**Task prompt**
Check every line below, and copy those that include "templateTFile".

Saved data entries:
--------------------

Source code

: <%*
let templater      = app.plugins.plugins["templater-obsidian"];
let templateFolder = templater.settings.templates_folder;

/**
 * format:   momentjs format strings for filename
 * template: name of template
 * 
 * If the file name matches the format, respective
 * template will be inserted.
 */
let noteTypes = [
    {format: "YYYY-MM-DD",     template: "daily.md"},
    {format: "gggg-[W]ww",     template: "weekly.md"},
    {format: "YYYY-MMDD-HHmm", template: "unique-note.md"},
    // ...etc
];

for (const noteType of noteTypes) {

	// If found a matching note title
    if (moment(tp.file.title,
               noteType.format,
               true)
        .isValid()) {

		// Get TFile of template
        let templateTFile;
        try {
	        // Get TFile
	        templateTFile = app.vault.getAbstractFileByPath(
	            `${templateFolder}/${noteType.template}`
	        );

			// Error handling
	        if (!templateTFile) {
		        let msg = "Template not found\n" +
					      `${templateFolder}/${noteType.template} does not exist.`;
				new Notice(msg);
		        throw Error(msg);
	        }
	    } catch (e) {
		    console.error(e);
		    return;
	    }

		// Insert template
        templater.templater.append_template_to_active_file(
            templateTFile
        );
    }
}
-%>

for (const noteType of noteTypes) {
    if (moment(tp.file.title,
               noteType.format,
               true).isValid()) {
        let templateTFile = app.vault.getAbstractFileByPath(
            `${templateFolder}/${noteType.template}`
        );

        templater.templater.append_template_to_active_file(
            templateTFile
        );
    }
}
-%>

--------------------

**Exercise answer**
        let templateTFile;
	        templateTFile = app.vault.getAbstractFileByPath(
	        if (!templateTFile) {
            templateTFile
        let templateTFile = app.vault.getAbstractFileByPath(
            templateTFile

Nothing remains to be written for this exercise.